MathiasVP · 2023-07-24T13:19:50Z

Why wouldn't we want to deduce that ull <= UINT_MAX in the above example?

Because it's not a very precise bound, and many users have been confused by false positives caused by such very-large-but-sound bounds obtained from type-information only. For example, this change was made because we wanted to be able to distinguish between precise bounds found by bounds from guards, and less precise bounds from type-information, for a high precision version of the cpp/overrunning-write query.

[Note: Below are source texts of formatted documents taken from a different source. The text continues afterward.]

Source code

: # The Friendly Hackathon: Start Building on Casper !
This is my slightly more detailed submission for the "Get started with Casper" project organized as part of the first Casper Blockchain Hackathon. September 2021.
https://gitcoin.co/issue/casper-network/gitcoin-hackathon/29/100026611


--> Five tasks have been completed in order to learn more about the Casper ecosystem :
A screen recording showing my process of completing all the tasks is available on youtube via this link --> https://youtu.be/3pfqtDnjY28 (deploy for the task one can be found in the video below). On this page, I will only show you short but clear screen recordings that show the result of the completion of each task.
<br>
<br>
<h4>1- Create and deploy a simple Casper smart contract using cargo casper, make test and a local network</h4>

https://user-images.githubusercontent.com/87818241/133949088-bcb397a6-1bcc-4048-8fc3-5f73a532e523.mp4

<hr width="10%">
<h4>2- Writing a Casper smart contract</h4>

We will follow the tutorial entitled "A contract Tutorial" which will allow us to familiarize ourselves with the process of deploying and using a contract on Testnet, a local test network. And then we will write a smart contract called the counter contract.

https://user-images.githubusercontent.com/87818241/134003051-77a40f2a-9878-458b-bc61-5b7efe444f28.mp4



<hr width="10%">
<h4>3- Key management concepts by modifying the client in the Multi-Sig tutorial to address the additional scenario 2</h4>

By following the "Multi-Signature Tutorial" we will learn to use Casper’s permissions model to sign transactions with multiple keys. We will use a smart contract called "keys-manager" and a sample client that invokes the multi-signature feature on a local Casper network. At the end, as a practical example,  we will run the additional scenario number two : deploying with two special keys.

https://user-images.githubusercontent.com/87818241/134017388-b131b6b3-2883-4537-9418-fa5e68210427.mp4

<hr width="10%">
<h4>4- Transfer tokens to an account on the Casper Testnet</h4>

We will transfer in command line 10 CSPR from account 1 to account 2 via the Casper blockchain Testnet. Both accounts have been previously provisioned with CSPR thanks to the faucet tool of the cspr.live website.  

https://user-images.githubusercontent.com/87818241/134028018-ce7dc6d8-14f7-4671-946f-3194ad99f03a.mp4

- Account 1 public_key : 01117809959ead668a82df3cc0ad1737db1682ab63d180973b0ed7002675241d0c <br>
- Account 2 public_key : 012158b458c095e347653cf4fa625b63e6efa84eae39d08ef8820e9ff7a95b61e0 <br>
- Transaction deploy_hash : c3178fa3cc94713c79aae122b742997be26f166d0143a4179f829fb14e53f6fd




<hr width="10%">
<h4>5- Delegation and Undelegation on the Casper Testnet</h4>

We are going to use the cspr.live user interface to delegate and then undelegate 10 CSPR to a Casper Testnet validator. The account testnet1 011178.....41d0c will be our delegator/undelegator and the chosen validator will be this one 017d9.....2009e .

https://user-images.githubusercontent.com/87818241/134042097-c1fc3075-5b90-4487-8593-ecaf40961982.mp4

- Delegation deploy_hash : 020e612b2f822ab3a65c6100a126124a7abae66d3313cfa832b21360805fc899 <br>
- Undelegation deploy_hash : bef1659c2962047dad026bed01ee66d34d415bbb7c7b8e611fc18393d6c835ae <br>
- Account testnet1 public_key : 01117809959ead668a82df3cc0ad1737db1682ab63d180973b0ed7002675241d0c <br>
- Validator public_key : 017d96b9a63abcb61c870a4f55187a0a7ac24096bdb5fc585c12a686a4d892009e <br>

And then there's this beauty from an external contributor who had a similar problem: https://github.com/github/codeql/blob/main/cpp/ql/src/experimental/Security/CWE/CWE-561/FindIncorrectlyUsedSwitch.ql#L21

jketema · 2023-07-24T15:04:14Z

Why wouldn't we want to deduce that ull <= UINT_MAX in the above example?

Because it's not a very precise bound, and many users have been confused by false positives caused by such very-large-but-sound bounds obtained from type-information only. For example, this change was made because we wanted to be able to distinguish between precise bounds found by bounds from guards, and less precise bounds from type-information, for a high precision version of the cpp/overrunning-write query.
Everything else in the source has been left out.